> **Work item**: Among these records, tally each line with the word "controlling"; the answer is that number alone.

> **Data excerpts**:
-=-=-=-=-

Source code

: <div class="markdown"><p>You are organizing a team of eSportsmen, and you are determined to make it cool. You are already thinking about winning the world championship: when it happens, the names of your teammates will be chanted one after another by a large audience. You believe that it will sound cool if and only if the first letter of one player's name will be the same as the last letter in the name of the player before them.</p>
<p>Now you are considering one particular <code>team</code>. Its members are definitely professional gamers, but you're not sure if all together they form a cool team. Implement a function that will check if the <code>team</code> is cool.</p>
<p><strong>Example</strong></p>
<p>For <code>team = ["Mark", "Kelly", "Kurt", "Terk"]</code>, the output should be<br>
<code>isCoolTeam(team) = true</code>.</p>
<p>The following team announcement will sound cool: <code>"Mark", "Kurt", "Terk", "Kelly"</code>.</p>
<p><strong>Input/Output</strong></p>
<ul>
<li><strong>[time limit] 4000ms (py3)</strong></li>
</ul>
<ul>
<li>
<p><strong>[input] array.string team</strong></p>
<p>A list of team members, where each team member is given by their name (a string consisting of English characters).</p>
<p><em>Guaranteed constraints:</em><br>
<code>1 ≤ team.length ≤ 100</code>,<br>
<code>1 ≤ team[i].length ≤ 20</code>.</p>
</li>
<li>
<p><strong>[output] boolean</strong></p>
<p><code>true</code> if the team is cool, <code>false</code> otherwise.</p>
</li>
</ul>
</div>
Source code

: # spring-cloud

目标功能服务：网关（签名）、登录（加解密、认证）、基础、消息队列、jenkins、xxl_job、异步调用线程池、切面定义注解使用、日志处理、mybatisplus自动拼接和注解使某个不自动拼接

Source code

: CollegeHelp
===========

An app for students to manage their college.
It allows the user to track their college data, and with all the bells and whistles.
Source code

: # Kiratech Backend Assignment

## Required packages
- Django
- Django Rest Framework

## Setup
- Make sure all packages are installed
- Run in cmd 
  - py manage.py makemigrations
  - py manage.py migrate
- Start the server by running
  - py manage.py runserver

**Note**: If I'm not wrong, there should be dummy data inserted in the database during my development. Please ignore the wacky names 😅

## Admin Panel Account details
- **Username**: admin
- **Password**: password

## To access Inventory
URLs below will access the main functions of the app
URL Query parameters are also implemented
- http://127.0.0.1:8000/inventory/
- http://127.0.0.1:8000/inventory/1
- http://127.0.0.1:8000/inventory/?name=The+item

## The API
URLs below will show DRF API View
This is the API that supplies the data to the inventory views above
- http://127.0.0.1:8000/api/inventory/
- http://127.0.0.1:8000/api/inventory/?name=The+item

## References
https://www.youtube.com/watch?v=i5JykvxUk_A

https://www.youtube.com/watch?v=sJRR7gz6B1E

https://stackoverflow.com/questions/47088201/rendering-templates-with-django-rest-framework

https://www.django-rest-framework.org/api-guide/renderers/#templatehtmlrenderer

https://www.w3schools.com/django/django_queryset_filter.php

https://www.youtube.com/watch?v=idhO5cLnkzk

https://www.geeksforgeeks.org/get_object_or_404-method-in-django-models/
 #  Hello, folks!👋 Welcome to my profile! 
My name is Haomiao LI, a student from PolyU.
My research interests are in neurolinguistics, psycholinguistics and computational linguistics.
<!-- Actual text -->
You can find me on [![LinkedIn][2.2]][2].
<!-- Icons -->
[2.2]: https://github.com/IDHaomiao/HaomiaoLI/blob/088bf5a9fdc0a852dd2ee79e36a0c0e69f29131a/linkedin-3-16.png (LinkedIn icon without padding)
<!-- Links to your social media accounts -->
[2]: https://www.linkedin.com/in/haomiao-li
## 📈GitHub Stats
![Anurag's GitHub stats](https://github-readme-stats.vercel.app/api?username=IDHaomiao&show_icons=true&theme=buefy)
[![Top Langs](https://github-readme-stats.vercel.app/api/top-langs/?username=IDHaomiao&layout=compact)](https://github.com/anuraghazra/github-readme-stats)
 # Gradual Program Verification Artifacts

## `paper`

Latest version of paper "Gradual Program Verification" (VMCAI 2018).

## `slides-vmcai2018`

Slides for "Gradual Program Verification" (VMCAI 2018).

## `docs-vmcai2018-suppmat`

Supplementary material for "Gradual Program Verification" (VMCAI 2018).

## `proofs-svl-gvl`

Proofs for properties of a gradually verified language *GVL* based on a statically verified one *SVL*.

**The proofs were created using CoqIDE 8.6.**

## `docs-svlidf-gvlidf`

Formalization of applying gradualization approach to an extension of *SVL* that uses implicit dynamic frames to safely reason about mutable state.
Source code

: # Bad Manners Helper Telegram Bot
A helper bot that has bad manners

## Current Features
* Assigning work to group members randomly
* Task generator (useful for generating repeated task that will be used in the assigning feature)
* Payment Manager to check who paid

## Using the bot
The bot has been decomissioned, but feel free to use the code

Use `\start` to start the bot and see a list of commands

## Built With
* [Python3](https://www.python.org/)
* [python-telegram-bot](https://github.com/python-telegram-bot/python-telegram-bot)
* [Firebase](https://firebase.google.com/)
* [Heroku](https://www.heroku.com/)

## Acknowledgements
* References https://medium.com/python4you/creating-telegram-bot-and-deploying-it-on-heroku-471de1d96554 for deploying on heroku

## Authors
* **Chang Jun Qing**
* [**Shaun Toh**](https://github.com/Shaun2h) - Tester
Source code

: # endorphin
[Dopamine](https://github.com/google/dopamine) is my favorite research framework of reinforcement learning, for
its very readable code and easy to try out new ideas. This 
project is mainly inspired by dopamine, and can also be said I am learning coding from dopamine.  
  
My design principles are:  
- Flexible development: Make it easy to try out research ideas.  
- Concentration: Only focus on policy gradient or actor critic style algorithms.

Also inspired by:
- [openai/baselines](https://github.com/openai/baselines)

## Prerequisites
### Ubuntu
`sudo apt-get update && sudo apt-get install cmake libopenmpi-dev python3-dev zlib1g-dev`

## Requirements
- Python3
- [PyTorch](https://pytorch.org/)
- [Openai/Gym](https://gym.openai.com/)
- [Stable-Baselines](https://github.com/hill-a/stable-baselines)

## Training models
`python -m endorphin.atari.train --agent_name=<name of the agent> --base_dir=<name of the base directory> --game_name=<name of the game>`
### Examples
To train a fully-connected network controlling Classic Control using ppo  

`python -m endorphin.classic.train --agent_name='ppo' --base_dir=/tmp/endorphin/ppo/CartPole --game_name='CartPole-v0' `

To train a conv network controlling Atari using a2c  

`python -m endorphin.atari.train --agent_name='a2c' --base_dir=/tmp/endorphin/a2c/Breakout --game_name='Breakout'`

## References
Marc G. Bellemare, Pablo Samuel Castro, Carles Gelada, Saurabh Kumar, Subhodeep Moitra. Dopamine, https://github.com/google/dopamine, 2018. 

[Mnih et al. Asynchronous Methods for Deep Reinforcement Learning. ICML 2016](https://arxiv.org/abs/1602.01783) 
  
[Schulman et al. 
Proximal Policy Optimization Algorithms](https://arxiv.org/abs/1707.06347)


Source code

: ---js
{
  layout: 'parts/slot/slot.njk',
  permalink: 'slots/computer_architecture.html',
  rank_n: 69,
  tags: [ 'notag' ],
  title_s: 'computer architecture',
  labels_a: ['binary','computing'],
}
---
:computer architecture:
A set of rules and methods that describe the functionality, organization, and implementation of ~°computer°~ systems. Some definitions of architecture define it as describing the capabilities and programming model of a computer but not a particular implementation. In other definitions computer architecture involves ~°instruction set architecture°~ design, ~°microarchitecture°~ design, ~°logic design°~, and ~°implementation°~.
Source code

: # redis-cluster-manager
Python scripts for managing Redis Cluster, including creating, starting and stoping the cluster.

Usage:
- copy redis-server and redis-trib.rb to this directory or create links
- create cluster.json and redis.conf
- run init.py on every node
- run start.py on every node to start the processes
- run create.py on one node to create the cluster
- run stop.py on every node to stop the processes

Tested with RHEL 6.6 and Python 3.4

-=-=-=-=-

> **Solution**: 2